**Exercise details:** Reproduce exactly, and only, the lines below from the one containing "### § 5 Beendigung" through the one containing "Creates a slice".

Collection entries:
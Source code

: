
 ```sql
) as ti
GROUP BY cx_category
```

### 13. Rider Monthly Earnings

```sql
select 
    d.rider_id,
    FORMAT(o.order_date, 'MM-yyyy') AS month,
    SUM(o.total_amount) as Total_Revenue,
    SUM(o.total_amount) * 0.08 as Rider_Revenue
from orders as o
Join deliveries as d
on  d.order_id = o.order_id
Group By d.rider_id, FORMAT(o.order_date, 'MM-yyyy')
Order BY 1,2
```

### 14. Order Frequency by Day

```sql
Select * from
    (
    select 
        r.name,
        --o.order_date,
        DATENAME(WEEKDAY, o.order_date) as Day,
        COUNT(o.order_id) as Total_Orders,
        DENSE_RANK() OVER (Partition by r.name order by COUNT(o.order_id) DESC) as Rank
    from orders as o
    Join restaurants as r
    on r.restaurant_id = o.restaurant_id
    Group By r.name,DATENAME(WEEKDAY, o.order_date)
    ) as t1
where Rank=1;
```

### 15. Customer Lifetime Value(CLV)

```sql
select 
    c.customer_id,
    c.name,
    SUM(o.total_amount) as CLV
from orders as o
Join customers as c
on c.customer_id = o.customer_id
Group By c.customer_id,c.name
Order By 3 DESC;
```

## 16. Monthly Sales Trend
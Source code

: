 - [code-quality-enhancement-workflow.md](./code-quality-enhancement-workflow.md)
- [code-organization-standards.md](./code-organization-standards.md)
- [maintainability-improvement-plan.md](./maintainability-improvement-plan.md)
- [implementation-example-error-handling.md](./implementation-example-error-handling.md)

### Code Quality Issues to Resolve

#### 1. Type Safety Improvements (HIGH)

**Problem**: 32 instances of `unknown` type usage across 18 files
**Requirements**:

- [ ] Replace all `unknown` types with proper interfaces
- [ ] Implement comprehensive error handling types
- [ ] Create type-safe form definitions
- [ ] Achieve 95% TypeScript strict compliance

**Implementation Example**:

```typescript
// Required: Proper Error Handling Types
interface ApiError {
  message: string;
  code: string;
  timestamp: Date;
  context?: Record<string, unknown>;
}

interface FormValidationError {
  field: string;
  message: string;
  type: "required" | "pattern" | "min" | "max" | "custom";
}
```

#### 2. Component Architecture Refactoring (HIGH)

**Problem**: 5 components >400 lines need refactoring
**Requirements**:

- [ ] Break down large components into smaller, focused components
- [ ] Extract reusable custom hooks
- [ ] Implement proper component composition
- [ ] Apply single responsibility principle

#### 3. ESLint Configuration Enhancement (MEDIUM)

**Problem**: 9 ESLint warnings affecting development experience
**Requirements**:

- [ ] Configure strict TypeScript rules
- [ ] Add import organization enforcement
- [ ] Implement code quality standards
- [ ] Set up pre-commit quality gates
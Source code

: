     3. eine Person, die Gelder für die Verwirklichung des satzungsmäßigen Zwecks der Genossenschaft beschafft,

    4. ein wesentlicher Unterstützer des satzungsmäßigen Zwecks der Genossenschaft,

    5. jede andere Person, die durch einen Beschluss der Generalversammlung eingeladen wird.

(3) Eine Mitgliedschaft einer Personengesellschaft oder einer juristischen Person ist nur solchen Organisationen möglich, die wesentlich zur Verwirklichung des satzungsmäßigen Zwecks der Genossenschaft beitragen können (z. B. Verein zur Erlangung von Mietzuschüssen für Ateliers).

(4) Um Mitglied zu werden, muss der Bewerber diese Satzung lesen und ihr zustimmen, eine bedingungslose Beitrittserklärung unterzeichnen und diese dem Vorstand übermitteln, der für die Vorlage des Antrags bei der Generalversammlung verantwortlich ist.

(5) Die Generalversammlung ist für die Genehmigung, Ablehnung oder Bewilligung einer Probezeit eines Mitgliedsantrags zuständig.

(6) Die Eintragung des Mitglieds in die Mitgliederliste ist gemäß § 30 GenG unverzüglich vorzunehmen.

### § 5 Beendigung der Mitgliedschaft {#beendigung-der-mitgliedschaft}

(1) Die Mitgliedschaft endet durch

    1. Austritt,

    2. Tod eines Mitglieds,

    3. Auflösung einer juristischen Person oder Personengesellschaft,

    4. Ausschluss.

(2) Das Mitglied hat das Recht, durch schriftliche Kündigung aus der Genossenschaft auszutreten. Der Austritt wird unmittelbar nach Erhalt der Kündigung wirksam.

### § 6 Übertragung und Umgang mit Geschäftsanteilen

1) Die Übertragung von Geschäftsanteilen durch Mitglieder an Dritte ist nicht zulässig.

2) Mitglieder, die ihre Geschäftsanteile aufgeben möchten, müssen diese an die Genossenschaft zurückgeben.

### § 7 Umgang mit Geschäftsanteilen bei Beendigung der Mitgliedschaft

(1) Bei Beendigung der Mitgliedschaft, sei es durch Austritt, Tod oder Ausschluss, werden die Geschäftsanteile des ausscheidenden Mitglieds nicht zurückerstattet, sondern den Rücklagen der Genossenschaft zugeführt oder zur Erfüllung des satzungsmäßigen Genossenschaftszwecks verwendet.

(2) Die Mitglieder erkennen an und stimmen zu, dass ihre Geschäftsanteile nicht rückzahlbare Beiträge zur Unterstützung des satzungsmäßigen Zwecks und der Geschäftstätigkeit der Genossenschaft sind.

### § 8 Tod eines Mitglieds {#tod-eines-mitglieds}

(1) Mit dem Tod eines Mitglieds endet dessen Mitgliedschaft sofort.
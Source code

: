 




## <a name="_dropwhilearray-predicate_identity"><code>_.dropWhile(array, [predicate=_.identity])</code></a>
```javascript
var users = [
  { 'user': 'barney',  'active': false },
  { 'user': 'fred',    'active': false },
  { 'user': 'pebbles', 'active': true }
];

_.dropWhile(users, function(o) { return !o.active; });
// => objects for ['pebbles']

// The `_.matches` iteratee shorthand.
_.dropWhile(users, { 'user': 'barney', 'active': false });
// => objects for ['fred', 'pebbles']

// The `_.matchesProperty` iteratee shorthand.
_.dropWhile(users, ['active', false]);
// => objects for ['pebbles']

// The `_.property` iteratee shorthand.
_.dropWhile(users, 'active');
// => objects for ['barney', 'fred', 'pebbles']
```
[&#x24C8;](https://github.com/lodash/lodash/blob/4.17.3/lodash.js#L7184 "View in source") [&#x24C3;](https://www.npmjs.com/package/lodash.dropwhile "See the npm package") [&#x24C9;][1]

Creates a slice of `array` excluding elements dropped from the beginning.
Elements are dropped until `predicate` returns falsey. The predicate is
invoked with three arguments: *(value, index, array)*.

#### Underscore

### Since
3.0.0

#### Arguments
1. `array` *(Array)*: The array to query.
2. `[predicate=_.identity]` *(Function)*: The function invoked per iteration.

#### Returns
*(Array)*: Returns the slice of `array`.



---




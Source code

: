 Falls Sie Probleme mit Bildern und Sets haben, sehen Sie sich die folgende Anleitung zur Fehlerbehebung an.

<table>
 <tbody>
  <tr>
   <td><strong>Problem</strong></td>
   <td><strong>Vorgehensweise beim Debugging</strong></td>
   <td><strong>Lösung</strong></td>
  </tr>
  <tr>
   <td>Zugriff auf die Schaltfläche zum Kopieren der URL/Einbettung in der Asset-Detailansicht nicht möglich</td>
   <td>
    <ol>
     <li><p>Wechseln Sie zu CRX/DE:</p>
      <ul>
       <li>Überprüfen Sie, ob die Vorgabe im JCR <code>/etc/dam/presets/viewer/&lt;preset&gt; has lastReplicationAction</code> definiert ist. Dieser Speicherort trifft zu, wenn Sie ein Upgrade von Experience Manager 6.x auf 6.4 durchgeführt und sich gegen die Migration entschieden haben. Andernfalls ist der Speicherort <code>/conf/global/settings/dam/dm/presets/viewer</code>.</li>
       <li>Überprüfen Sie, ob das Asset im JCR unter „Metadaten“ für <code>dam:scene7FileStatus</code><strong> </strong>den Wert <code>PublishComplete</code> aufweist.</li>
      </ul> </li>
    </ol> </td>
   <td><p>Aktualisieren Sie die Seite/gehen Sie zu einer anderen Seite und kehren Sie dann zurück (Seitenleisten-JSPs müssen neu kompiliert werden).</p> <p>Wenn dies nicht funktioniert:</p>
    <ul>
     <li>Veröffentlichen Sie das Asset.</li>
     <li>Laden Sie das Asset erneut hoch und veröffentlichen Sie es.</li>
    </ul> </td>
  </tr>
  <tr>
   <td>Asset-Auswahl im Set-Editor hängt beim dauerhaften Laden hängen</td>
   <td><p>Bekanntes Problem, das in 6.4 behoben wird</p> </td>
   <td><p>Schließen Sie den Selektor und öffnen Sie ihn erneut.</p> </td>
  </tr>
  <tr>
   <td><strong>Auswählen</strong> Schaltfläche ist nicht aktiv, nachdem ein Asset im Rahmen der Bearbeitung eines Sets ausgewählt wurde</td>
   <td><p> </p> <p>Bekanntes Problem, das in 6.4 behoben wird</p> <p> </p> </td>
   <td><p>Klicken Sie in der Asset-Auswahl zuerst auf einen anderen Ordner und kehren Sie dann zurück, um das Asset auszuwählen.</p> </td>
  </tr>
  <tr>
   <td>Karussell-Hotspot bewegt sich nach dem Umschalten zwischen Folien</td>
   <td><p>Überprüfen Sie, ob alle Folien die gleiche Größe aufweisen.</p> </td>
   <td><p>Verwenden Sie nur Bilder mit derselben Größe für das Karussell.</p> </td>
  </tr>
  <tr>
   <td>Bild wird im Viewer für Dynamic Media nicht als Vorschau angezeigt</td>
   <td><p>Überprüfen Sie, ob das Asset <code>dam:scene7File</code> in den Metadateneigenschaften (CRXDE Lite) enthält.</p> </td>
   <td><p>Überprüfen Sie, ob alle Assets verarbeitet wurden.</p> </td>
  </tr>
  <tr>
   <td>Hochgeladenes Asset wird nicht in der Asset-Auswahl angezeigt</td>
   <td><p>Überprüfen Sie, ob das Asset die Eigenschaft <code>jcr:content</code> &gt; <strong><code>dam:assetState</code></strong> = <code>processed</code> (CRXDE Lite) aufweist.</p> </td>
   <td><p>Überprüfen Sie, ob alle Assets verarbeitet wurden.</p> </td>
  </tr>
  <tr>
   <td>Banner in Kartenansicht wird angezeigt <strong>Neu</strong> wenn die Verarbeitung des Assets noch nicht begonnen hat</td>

**Solution for this problem:**
### § 5 Beendigung der Mitgliedschaft {#beendigung-der-mitgliedschaft}

(1) Die Mitgliedschaft endet durch

    1. Austritt,

    2. Tod eines Mitglieds,

    3. Auflösung einer juristischen Person oder Personengesellschaft,

    4. Ausschluss.

(2) Das Mitglied hat das Recht, durch schriftliche Kündigung aus der Genossenschaft auszutreten. Der Austritt wird unmittelbar nach Erhalt der Kündigung wirksam.

### § 6 Übertragung und Umgang mit Geschäftsanteilen

1) Die Übertragung von Geschäftsanteilen durch Mitglieder an Dritte ist nicht zulässig.

2) Mitglieder, die ihre Geschäftsanteile aufgeben möchten, müssen diese an die Genossenschaft zurückgeben.

### § 7 Umgang mit Geschäftsanteilen bei Beendigung der Mitgliedschaft

(1) Bei Beendigung der Mitgliedschaft, sei es durch Austritt, Tod oder Ausschluss, werden die Geschäftsanteile des ausscheidenden Mitglieds nicht zurückerstattet, sondern den Rücklagen der Genossenschaft zugeführt oder zur Erfüllung des satzungsmäßigen Genossenschaftszwecks verwendet.

(2) Die Mitglieder erkennen an und stimmen zu, dass ihre Geschäftsanteile nicht rückzahlbare Beiträge zur Unterstützung des satzungsmäßigen Zwecks und der Geschäftstätigkeit der Genossenschaft sind.

### § 8 Tod eines Mitglieds {#tod-eines-mitglieds}

(1) Mit dem Tod eines Mitglieds endet dessen Mitgliedschaft sofort.
Source code

: 




## <a name="_dropwhilearray-predicate_identity"><code>_.dropWhile(array, [predicate=_.identity])</code></a>
```javascript
var users = [
  { 'user': 'barney',  'active': false },
  { 'user': 'fred',    'active': false },
  { 'user': 'pebbles', 'active': true }
];

_.dropWhile(users, function(o) { return !o.active; });
// => objects for ['pebbles']

// The `_.matches` iteratee shorthand.
_.dropWhile(users, { 'user': 'barney', 'active': false });
// => objects for ['fred', 'pebbles']

// The `_.matchesProperty` iteratee shorthand.
_.dropWhile(users, ['active', false]);
// => objects for ['pebbles']

// The `_.property` iteratee shorthand.
_.dropWhile(users, 'active');
// => objects for ['barney', 'fred', 'pebbles']
```
[&#x24C8;](https://github.com/lodash/lodash/blob/4.17.3/lodash.js#L7184 "View in source") [&#x24C3;](https://www.npmjs.com/package/lodash.dropwhile "See the npm package") [&#x24C9;][1]

Creates a slice of `array` excluding elements dropped from the beginning.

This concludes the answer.